I'm not saying I'm above it. I record the majority of my sets and I've made an effort to post more online. That means watching game tape of yourself, editing the clips, and then adding subtitles. This is a level of self analysis human beings are not meant to have. Humans were meant to see ourselves twice a day in the reflection of a stream we were drinking out of.  Eddie Murphy never would have been able to sit in his leather jumpsuit and add captions to his own material. He would have quit. I swear. By the way, the subtitles are not for the hearing impaired. They are for people watching your videos in a grocery store line with no volume on.  

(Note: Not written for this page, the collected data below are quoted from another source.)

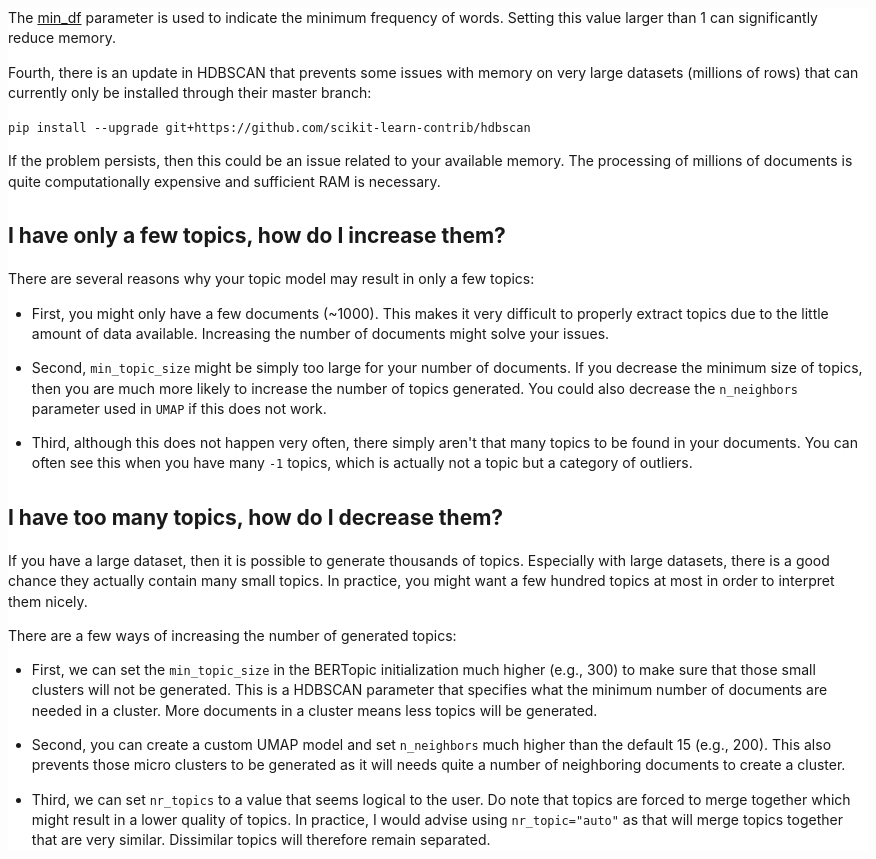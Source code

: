 The [min_df](https://scikit-learn.org/stable/modules/generated/sklearn.feature_extraction.text.CountVectorizer.html) 
parameter is used to indicate the minimum frequency of words. Setting this value larger than 1 can significantly reduce memory.

Fourth, there is an update in HDBSCAN that prevents some issues with memory on very large datasets (millions of rows) 
that can currently only be installed through their master branch:

`pip install --upgrade git+https://github.com/scikit-learn-contrib/hdbscan`

If the problem persists, then this could be an issue related to your available memory. The processing of 
millions of documents is quite computationally expensive and sufficient RAM is necessary.  

## **I have only a few topics, how do I increase them?**
There are several reasons why your topic model may result in only a few topics:

* First, you might only have a few documents (~1000). This makes it very difficult to properly 
extract topics due to the little amount of data available. Increasing the number of documents 
might solve your issues. 

* Second, `min_topic_size` might be simply too large for your number of documents. If you decrease 
the minimum size of topics, then you are much more likely to increase the number of topics generated.
You could also decrease the `n_neighbors` parameter used in `UMAP` if this does not work. 

* Third, although this does not happen very often, there simply aren't that many topics to be found 
in your documents. You can often see this when you have many `-1` topics, which is actually not a topic 
but a category of outliers.  

## **I have too many topics, how do I decrease them?**  
If you have a large dataset, then it is possible to generate thousands of topics. Especially with large 
datasets, there is a good chance they actually contain many small topics. In practice, you might want 
a few hundred topics at most in order to interpret them nicely. 

There are a few ways of increasing the number of generated topics: 

* First, we can set the `min_topic_size` in the BERTopic initialization much higher (e.g., 300) 
to make sure that those small clusters will not be generated. This is a HDBSCAN parameter that 
specifies what the minimum number of documents are needed in a cluster. More documents in a cluster 
means less topics will be generated. 

* Second, you can create a custom UMAP model and set `n_neighbors` much higher than the default 15 (e.g., 200). 
This also prevents those micro clusters to be generated as it will needs quite a number of neighboring 
documents to create a cluster. 

* Third, we can set `nr_topics` to a value that seems logical to the user. Do note that topics are forced 
to merge together which might result in a lower quality of topics. In practice, I would advise using 
`nr_topic="auto"` as that will merge topics together that are very similar. Dissimilar topics will 
therefore remain separated.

Here's another sad thing I have noticed: the only clips of mine that surpassed a million views were the ones where people get into an argument in the comments. Allow me to say that again: the videos most pushed are the ones that are most inflammatory. It is not a shock the world is divided. Making people argue is a savvy business strategy. 

I do not get jealous when other peoples stuff performs better than mine, but I often find myself angry at what of my own work tends to “do well”. I have beautifully shot clips of polished, road tested jokes that destroy in real life that get 300 views. Meanwhile, I posted a TikTok about a man who was pretending to have an allergy in order to justify being rude to a waiter, and 900,000 people watched it. 300,000 of them felt the need to point out that I was fatter than the guy pretending to be afraid of butter. 

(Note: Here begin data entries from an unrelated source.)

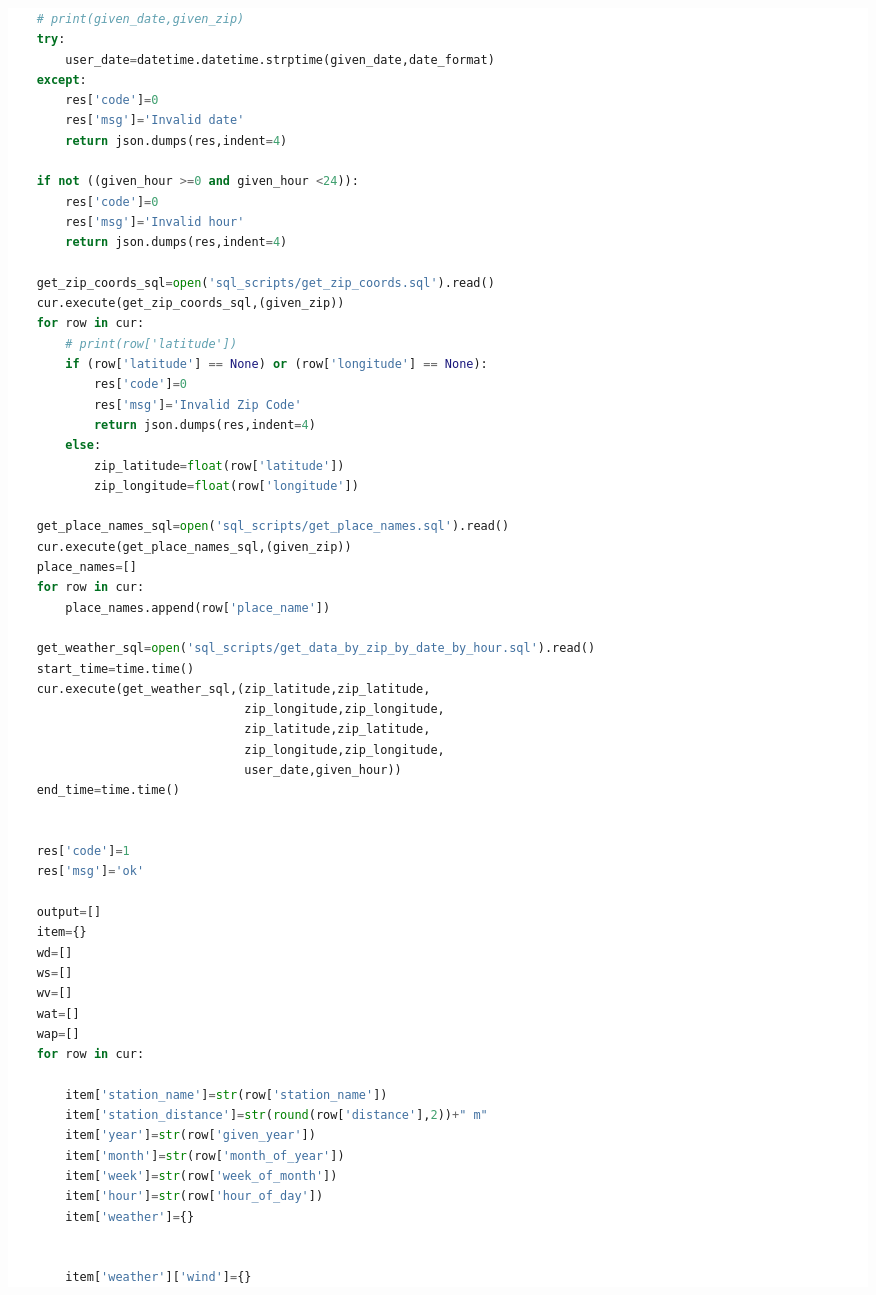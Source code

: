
 ```python
    # print(given_date,given_zip)
    try:
        user_date=datetime.datetime.strptime(given_date,date_format)
    except:
        res['code']=0
        res['msg']='Invalid date'
        return json.dumps(res,indent=4)
    
    if not ((given_hour >=0 and given_hour <24)):
        res['code']=0
        res['msg']='Invalid hour'
        return json.dumps(res,indent=4)

    get_zip_coords_sql=open('sql_scripts/get_zip_coords.sql').read()
    cur.execute(get_zip_coords_sql,(given_zip))
    for row in cur:
        # print(row['latitude'])
        if (row['latitude'] == None) or (row['longitude'] == None):
            res['code']=0
            res['msg']='Invalid Zip Code'
            return json.dumps(res,indent=4)
        else:
            zip_latitude=float(row['latitude'])
            zip_longitude=float(row['longitude'])

    get_place_names_sql=open('sql_scripts/get_place_names.sql').read()
    cur.execute(get_place_names_sql,(given_zip))
    place_names=[]
    for row in cur:
        place_names.append(row['place_name'])

    get_weather_sql=open('sql_scripts/get_data_by_zip_by_date_by_hour.sql').read()
    start_time=time.time()
    cur.execute(get_weather_sql,(zip_latitude,zip_latitude,
                                 zip_longitude,zip_longitude,
                                 zip_latitude,zip_latitude,
                                 zip_longitude,zip_longitude,
                                 user_date,given_hour))
    end_time=time.time()
    

    res['code']=1
    res['msg']='ok'

    output=[]
    item={}
    wd=[]
    ws=[]
    wv=[]
    wat=[]
    wap=[]
    for row in cur:
        
        item['station_name']=str(row['station_name'])
        item['station_distance']=str(round(row['distance'],2))+" m"
        item['year']=str(row['given_year'])
        item['month']=str(row['month_of_year'])
        item['week']=str(row['week_of_month'])
        item['hour']=str(row['hour_of_day'])
        item['weather']={}


        item['weather']['wind']={}
```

Selling stand up comedy tickets has never been about being good at stand up comedy. I get that. But it's worth noting that the algorithms are coaching us that being a provocateur is one of the quickest routes to success.

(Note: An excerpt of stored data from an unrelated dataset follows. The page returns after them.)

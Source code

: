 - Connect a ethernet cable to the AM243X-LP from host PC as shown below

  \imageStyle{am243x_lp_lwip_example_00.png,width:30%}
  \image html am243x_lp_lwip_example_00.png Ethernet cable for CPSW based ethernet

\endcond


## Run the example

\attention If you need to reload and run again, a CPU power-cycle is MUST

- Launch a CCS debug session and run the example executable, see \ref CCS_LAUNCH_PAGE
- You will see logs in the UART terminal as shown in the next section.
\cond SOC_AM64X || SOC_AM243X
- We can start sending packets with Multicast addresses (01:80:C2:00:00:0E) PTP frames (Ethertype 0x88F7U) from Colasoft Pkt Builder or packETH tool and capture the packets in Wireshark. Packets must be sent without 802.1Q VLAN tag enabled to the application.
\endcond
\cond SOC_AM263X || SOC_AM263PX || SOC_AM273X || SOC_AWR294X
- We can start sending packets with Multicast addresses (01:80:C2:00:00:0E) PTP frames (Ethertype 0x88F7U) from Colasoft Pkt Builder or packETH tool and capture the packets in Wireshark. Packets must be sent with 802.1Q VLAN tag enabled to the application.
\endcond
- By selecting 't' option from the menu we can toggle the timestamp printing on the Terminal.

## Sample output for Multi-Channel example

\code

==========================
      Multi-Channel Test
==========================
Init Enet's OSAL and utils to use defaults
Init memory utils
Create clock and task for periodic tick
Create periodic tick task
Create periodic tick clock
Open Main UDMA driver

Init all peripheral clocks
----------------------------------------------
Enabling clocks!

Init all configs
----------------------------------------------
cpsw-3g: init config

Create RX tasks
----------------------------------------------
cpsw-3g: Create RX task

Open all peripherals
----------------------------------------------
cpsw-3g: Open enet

It is not in your best interest to provide nuanced commentary, or to spark joy, or to show expertise. Sure, you can throw your material at the wall and some great stuff will rise. But statistically, the fastest route to internet growth are either alt-right rage bait (yaaaaay) or being purposefully cringey. While the lesser of two evils, being purposefully cringey is unfair to those of us who are actually annoying. You’re not meant to be annoying on purpose. You’re meant to realize you were being annoying three weeks later in the shower. 

I have a document on my phone of every movie I've watched with my favourites in bold. I'm aware I'm being a little annoying right now, but stay with me. I quickly realized all my favourite movies were the ones I saw in a theatre. Were these movies better? Or is it just a better experience to watch, -gasp- one screen at a time, submitting my attention to one thing for two hours. It's crazy that sitting in the dark watching a giant screen now makes me feel like a Mindfulness God, but that's where we are.

This is a borderline hot take in 2025, so here we go: things are more enjoyable when you actually pay attention to them. Maybe it's not about what we're watching, but the context we're watching it in.  This is why I am such a believer in long form comedy. Stand up is not meant to be sandwiched in between a mormon family dancing and a cottage cheese recipe. 

I posted a full special on YouTube, and the comments from people who watched the full thing are almost unanimously positive. Genuinely nice to read. I post clips from the same special and jokes that are lucky enough to get traction win the prize of comments from the internets most miserable trolls. It's the same material. The work itself doesn't change. But the creator can no longer guarantee the viewer is at a point in their day that they actually want to see it. Nobody likes comedy by surprise.

It’s not all bad. Because of the internet, a non-rich, non-famous comedian who lives in the world comedy capital of Portugal Cove, Newfoundland  is able to make a living as a stand up comedian. My YouTube special has been watched by 150,000 people. 68% of them watched it on their cell phones. If you'd like to be one of them, you can watch it here: Matt Wright Live at the Majestic

Oh, you were reading something that you thought was genuine piece of work but it turned out to be an ad? Welcome to the internet. There is no authenticity. There is only sales.